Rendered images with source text
┄┄┄┄┄┄┄┄┄┄┄┄┄┄┄┄┄┄┄┄

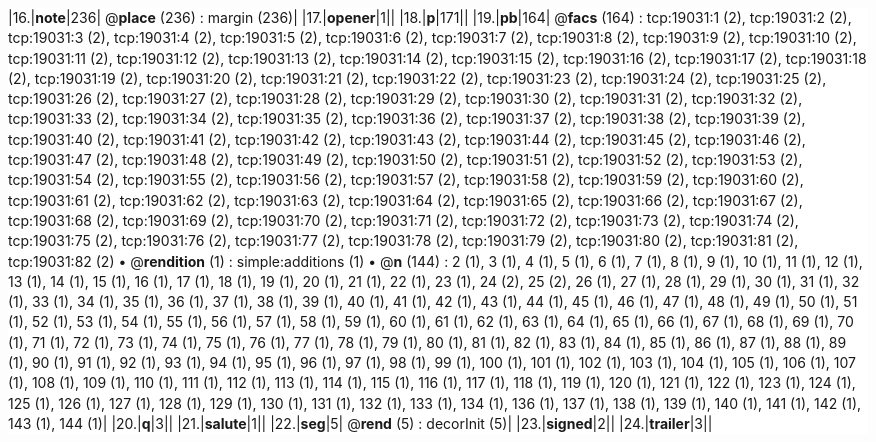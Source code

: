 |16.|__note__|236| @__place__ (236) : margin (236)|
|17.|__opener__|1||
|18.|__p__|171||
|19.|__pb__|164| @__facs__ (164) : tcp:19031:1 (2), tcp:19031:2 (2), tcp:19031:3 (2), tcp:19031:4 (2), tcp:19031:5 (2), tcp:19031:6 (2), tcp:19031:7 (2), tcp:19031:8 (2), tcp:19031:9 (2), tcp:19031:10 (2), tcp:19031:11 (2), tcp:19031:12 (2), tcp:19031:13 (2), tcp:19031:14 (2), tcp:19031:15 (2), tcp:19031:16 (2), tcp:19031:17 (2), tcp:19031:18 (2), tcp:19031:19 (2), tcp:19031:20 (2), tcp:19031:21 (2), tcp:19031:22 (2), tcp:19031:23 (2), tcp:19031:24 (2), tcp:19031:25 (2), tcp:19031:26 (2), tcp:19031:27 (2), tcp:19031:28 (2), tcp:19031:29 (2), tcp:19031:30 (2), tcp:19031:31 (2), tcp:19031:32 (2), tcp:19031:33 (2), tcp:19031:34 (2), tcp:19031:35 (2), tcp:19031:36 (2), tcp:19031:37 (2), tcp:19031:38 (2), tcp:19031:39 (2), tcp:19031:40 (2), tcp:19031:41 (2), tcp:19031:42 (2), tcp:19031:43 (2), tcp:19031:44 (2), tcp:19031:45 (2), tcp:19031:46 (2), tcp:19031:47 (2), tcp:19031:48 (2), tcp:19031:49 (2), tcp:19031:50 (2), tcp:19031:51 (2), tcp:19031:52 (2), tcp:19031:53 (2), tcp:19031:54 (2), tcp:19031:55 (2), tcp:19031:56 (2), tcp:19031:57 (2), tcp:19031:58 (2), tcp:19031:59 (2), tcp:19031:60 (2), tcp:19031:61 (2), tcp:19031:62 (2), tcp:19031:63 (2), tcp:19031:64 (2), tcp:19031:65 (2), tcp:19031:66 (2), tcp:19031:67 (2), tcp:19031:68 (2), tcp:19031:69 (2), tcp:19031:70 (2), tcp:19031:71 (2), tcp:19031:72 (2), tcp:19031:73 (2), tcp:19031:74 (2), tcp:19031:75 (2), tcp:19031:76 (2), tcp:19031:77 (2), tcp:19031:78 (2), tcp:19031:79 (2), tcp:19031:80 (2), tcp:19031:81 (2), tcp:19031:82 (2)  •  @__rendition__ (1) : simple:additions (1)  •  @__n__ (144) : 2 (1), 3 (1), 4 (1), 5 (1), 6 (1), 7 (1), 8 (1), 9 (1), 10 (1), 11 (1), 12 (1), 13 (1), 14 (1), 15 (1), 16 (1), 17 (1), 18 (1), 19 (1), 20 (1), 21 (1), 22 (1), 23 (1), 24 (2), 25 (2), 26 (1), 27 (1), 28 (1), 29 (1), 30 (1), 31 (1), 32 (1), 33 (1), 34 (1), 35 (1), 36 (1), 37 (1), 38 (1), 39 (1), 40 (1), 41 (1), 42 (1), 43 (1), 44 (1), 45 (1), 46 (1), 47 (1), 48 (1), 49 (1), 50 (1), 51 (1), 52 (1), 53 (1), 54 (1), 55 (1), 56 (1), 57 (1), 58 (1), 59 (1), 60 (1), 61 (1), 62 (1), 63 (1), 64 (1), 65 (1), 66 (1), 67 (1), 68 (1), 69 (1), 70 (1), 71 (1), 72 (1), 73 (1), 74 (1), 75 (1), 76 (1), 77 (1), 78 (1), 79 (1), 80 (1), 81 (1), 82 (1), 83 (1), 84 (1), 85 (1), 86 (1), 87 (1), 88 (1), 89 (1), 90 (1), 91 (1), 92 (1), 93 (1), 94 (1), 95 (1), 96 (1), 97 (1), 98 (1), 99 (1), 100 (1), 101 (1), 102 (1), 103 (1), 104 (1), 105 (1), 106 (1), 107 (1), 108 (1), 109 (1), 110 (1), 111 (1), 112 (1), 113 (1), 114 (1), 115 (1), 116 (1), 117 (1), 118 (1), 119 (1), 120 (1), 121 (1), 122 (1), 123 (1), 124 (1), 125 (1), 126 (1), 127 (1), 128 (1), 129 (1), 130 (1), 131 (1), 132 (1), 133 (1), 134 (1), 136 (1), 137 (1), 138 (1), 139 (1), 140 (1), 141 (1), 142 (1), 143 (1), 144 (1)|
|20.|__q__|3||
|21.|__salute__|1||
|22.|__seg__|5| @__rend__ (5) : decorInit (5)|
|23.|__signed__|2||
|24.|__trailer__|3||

┄┄┄┄┄┄┄┄┄┄┄┄┄┄┄┄┄┄┄┄

WORK ORDER:
Print out each record exactly as shown, but keep the pictures out.

ANSWER:
Source code

: |16.|__note__|236| @__place__ (236) : margin (236)|
|17.|__opener__|1||
|18.|__p__|171||
|19.|__pb__|164| @__facs__ (164) : tcp:19031:1 (2), tcp:19031:2 (2), tcp:19031:3 (2), tcp:19031:4 (2), tcp:19031:5 (2), tcp:19031:6 (2), tcp:19031:7 (2), tcp:19031:8 (2), tcp:19031:9 (2), tcp:19031:10 (2), tcp:19031:11 (2), tcp:19031:12 (2), tcp:19031:13 (2), tcp:19031:14 (2), tcp:19031:15 (2), tcp:19031:16 (2), tcp:19031:17 (2), tcp:19031:18 (2), tcp:19031:19 (2), tcp:19031:20 (2), tcp:19031:21 (2), tcp:19031:22 (2), tcp:19031:23 (2), tcp:19031:24 (2), tcp:19031:25 (2), tcp:19031:26 (2), tcp:19031:27 (2), tcp:19031:28 (2), tcp:19031:29 (2), tcp:19031:30 (2), tcp:19031:31 (2), tcp:19031:32 (2), tcp:19031:33 (2), tcp:19031:34 (2), tcp:19031:35 (2), tcp:19031:36 (2), tcp:19031:37 (2), tcp:19031:38 (2), tcp:19031:39 (2), tcp:19031:40 (2), tcp:19031:41 (2), tcp:19031:42 (2), tcp:19031:43 (2), tcp:19031:44 (2), tcp:19031:45 (2), tcp:19031:46 (2), tcp:19031:47 (2), tcp:19031:48 (2), tcp:19031:49 (2), tcp:19031:50 (2), tcp:19031:51 (2), tcp:19031:52 (2), tcp:19031:53 (2), tcp:19031:54 (2), tcp:19031:55 (2), tcp:19031:56 (2), tcp:19031:57 (2), tcp:19031:58 (2), tcp:19031:59 (2), tcp:19031:60 (2), tcp:19031:61 (2), tcp:19031:62 (2), tcp:19031:63 (2), tcp:19031:64 (2), tcp:19031:65 (2), tcp:19031:66 (2), tcp:19031:67 (2), tcp:19031:68 (2), tcp:19031:69 (2), tcp:19031:70 (2), tcp:19031:71 (2), tcp:19031:72 (2), tcp:19031:73 (2), tcp:19031:74 (2), tcp:19031:75 (2), tcp:19031:76 (2), tcp:19031:77 (2), tcp:19031:78 (2), tcp:19031:79 (2), tcp:19031:80 (2), tcp:19031:81 (2), tcp:19031:82 (2)  •  @__rendition__ (1) : simple:additions (1)  •  @__n__ (144) : 2 (1), 3 (1), 4 (1), 5 (1), 6 (1), 7 (1), 8 (1), 9 (1), 10 (1), 11 (1), 12 (1), 13 (1), 14 (1), 15 (1), 16 (1), 17 (1), 18 (1), 19 (1), 20 (1), 21 (1), 22 (1), 23 (1), 24 (2), 25 (2), 26 (1), 27 (1), 28 (1), 29 (1), 30 (1), 31 (1), 32 (1), 33 (1), 34 (1), 35 (1), 36 (1), 37 (1), 38 (1), 39 (1), 40 (1), 41 (1), 42 (1), 43 (1), 44 (1), 45 (1), 46 (1), 47 (1), 48 (1), 49 (1), 50 (1), 51 (1), 52 (1), 53 (1), 54 (1), 55 (1), 56 (1), 57 (1), 58 (1), 59 (1), 60 (1), 61 (1), 62 (1), 63 (1), 64 (1), 65 (1), 66 (1), 67 (1), 68 (1), 69 (1), 70 (1), 71 (1), 72 (1), 73 (1), 74 (1), 75 (1), 76 (1), 77 (1), 78 (1), 79 (1), 80 (1), 81 (1), 82 (1), 83 (1), 84 (1), 85 (1), 86 (1), 87 (1), 88 (1), 89 (1), 90 (1), 91 (1), 92 (1), 93 (1), 94 (1), 95 (1), 96 (1), 97 (1), 98 (1), 99 (1), 100 (1), 101 (1), 102 (1), 103 (1), 104 (1), 105 (1), 106 (1), 107 (1), 108 (1), 109 (1), 110 (1), 111 (1), 112 (1), 113 (1), 114 (1), 115 (1), 116 (1), 117 (1), 118 (1), 119 (1), 120 (1), 121 (1), 122 (1), 123 (1), 124 (1), 125 (1), 126 (1), 127 (1), 128 (1), 129 (1), 130 (1), 131 (1), 132 (1), 133 (1), 134 (1), 136 (1), 137 (1), 138 (1), 139 (1), 140 (1), 141 (1), 142 (1), 143 (1), 144 (1)|
|20.|__q__|3||
|21.|__salute__|1||
|22.|__seg__|5| @__rend__ (5) : decorInit (5)|
|23.|__signed__|2||
|24.|__trailer__|3||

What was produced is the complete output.